The day had been one long-drawn out torture from its first waking moments—indeed there seemed to have been nothing but anguish since her interview with Isabel the previous day, not even the oblivion of sleep. Her impulse, and her grandmother’s advice, had been to remain at home; but she had already left the school unopened on the fatal Tuesday, in the shock of the news of Albert’s death: to absent herself a second day might prejudice the trustees against her. Besides, the occupation might serve to divert her thoughts.

Perhaps the trustees were satisfied, she said to herself now, locking the door, but there certainly had been no relief in the day’s labor. The little children had been unwontedly stupid and trying; the older boys, some of them almost of her own age, had never before seemed so unruly and loutishly impertinent. Even these experiences alone would have availed to discourage her; as it was they added the stinging of insects to her great heartache. With some organizations, the lesser pain nullifies the other. She seemed to have a capacity for suffering, now, which took in, and made the most of, every element of agony, great and small. She turned from the rusty, squat little old building and began her journey homeward, with hanging head and a deadly sense of weakness, physical and spiritual, crushing her whole being.

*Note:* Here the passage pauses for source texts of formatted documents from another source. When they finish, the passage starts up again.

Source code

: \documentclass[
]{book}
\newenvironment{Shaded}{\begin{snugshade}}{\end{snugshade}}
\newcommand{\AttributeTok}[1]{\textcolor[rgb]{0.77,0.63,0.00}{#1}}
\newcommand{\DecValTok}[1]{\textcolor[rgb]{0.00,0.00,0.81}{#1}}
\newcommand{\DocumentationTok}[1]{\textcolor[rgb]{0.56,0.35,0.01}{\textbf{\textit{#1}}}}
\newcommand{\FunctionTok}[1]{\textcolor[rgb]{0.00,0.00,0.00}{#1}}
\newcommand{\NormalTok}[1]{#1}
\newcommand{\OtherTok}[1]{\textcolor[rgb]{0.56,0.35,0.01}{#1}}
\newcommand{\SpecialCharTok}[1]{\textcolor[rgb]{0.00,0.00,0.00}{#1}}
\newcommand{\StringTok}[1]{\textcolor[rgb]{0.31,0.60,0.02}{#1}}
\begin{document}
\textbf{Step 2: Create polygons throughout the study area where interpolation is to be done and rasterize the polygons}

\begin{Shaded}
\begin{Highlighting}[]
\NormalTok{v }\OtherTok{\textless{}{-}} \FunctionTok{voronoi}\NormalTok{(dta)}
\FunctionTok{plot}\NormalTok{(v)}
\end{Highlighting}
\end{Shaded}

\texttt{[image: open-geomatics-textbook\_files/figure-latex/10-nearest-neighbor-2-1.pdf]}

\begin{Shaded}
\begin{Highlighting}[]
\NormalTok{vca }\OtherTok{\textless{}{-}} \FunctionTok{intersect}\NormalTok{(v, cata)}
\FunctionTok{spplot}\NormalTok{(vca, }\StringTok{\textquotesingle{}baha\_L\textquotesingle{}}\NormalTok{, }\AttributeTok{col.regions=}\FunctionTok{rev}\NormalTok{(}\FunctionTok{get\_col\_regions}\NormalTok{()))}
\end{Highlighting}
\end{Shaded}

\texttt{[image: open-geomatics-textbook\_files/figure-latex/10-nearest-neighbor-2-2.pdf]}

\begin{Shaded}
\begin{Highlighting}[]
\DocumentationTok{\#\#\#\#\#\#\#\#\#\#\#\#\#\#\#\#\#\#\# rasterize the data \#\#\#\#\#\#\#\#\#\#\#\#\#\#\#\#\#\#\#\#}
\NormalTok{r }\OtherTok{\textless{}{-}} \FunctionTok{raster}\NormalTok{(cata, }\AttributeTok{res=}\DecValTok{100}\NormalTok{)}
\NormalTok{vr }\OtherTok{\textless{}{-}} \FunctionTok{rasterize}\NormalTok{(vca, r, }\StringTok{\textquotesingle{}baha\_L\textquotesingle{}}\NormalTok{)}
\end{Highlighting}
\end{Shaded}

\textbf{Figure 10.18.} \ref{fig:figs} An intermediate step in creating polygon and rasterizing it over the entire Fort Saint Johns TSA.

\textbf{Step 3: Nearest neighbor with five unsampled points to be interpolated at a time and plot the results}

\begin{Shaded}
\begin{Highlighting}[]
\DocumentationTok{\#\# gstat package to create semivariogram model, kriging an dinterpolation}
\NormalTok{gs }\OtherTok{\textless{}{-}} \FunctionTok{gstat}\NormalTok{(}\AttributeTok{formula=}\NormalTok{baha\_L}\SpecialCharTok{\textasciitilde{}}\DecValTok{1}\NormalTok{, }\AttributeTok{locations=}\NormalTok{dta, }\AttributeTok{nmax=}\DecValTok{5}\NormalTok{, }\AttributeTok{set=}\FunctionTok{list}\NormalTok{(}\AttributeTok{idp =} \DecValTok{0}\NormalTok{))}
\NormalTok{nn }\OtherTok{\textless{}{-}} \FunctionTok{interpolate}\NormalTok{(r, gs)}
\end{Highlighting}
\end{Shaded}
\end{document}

Milton Squires had been watching for her appearance for some time, from a sheltering ridge of berry-bushes and wall beyond the school, and he hurried now to overtake her, clumsily professing surprise at the meeting.

“I jes happened up this way,” he said, “Dunnao when I be’n up here on this road b’fore. Never dreampt o’ seein’ yeou.”

She made answer of some sort, as unintelligible and meaningless to herself as to him. She did not know whether it was a relief or otherwise that he was evidently going to walk home with her. Perhaps, if she let him do all the talking, the companionship would help her to get over the ordeal of the return less miserably. But she could not, and she would not, talk.

“I kind o’ thought mebbe you’d shet up schewl fer a week ’r sao,” he proceeded, ingratiatingly, “but then agin I said to m’self ‘no siree, she ain’t thet kine of a gal. Ef she’s got any work to dew, she jes’ does it, rain ’r shine’. Thet’s what I said. Pooty bad business, wa’n’t it, this death of yer cousin?”

“Dreadful!” she murmured, wishing he would talk of something else.

“Yes, sir, it’s about’s bad’s they make ’em. Some queer things ’baout it tew. I s’pose yeh ain’t heerd no gossup ’baout it, hev yeh?”